El film sigue una típica y férrea estructura narrativa en la que vamos de la mano de la joven protagonista siguiendo su iniciación y aprendizaje. Desde la presentación de esa sociedad que tras una guerra ha sido refundada en un Chicago de rascacielos derruidos y rodeado de un muro que los aísla. Una sociedad dividida en cinco facciones; abnegación, osadía, verdad, cordialidad y erudición, que, en una ceremonia, obliga a elegir a los jóvenes entre ellas. Pero la protagonista descubre que no encaja en una sola sino en varias, convirtiéndola en una divergente que no se puede catalogar ni controlar por lo que decide ocultarse en la facción de osadía.
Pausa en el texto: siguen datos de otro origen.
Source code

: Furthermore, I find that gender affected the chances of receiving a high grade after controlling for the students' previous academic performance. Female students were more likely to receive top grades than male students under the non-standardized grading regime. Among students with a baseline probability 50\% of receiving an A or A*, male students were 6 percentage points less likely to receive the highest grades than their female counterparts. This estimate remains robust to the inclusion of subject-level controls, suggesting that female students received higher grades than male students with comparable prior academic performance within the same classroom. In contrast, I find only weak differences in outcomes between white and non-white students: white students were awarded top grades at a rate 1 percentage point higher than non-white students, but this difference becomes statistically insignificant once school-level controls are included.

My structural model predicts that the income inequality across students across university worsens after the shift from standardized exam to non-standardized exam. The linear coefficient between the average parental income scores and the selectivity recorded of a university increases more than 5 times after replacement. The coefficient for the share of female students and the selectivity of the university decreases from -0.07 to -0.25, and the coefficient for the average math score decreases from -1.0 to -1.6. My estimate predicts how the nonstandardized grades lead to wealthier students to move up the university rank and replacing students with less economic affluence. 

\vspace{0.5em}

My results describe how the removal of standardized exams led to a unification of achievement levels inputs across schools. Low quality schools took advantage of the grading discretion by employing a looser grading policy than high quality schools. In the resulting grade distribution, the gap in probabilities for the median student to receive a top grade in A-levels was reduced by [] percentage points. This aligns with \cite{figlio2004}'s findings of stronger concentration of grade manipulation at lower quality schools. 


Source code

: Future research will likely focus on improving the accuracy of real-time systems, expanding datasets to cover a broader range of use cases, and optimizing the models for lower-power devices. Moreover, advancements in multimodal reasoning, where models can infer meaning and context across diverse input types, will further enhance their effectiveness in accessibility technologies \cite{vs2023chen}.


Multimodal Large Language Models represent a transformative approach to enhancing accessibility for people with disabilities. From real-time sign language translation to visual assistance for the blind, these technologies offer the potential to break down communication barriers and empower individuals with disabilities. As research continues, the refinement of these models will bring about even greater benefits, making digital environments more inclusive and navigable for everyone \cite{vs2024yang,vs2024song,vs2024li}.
La película pierde demasiado tiempo en el adiestramiento de la joven en Osadia, que se pretende brutal e intenso y es bastante tópico, y en el desarrollo de la historia de amor con uno de sus instructores, bastante evidente y meliflua, para desembocar en un final precipitado y muy previsible.

Todo está filmado y narrado con tanta corrección y energía como falta de originalidad y talento por Neil Burger. Y la metáfora y reflexión sobre las organizaciones sociales, el rechazo al diferente y la lucha entre libertad y sentimientos contra deshumanización y control está poco desarrollada.

Configurando así, el inicio de una saga que no aporta gran cosa y podría haber dado más de sí, pero que por lo menos plantea ciertas cuestiones y no aburre mucho.